Propulsion and steering of helical magnetic microrobots using two synchronized rotating dipole fields in three-dimensional space

We control the motion of helical microrobots with average diameter of 500 μm in two-dimensional (2D) and three-dimensional (3D) spaces using two synchronized rotating dipole fields. The utilization of the two synchronized dipole fields not only increases the magnetic torque exerted on the magnetic dipole of the helical microrobot but also eliminates the magnetic field gradients along its lateral directions. Our finite element simulations and experimental results show that the utilization of two rotating dipole fields increases the magnetic field by 100%, as opposed to single rotating magnetic field. In addition, we show that the magnetic field gradient within the workspace of the microrobot is eliminated.
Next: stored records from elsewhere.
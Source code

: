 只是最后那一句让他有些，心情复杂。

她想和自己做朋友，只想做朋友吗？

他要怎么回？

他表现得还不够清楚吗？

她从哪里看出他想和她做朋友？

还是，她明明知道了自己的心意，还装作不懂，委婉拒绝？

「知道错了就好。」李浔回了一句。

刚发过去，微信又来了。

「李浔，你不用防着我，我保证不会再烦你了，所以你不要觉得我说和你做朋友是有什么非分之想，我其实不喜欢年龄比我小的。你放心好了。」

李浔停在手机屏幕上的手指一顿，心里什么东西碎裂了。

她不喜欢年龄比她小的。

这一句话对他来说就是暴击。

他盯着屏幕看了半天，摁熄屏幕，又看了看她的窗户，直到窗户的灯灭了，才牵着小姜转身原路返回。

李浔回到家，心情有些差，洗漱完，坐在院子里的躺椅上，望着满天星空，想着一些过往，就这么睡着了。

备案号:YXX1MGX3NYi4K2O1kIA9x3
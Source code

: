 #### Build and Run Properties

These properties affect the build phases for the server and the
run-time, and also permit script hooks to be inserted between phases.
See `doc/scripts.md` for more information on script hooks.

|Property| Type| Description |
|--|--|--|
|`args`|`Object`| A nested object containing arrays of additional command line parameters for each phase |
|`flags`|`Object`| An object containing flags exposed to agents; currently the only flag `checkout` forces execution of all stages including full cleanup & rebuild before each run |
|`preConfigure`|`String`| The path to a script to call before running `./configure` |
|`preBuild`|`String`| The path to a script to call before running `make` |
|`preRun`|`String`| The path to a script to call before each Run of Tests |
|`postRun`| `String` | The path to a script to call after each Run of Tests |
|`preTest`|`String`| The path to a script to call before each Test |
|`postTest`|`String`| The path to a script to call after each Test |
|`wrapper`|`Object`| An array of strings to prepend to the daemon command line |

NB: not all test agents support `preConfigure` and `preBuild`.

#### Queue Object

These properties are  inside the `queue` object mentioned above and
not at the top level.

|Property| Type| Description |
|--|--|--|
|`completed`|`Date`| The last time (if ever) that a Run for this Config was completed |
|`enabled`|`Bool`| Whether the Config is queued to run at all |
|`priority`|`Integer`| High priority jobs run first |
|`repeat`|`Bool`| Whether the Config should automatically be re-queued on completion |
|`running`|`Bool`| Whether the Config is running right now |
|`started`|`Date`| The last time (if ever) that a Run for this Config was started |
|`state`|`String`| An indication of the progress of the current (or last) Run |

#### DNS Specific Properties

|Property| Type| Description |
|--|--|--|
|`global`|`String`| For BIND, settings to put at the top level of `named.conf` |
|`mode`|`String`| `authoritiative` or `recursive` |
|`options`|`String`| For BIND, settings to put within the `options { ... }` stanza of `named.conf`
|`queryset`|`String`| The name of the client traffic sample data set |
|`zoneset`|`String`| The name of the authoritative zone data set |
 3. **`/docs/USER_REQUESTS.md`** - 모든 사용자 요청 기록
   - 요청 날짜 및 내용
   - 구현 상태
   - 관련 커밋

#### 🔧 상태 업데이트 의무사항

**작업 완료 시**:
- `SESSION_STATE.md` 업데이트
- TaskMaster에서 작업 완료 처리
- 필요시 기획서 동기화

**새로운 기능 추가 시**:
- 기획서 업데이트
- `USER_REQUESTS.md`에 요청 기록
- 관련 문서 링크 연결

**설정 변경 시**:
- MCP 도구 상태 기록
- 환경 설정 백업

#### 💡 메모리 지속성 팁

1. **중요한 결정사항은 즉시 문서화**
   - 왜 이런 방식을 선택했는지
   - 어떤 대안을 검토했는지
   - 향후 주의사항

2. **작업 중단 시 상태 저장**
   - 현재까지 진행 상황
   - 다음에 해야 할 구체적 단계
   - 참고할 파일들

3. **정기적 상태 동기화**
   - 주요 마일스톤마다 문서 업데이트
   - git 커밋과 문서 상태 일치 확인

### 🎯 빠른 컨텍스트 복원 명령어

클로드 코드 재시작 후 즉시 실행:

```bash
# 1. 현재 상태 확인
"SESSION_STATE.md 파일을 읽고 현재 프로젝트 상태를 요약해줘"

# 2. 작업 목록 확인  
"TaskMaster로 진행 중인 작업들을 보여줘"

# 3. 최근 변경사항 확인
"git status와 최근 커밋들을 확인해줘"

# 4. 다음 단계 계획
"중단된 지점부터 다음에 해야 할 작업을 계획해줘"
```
Therefore, the lateral oscillations of the helical microrobot are mitigated within the center of two rotating dipole fields, and hence the motion of the microrobot is stabilized inside tubes with relatively large inner diameters, as opposed to the diameter of the helical microrobot. This strategy allows the microrobot to compensate for gravity and swim in 3D space inside water reservoirs at an average speed of 0.25 body lengths per second. In addition, closed-loop motion control of the helical microrobot is achieved in 2D space at an average speed of 2 mm/s and maximum steady-state error of 100 μm.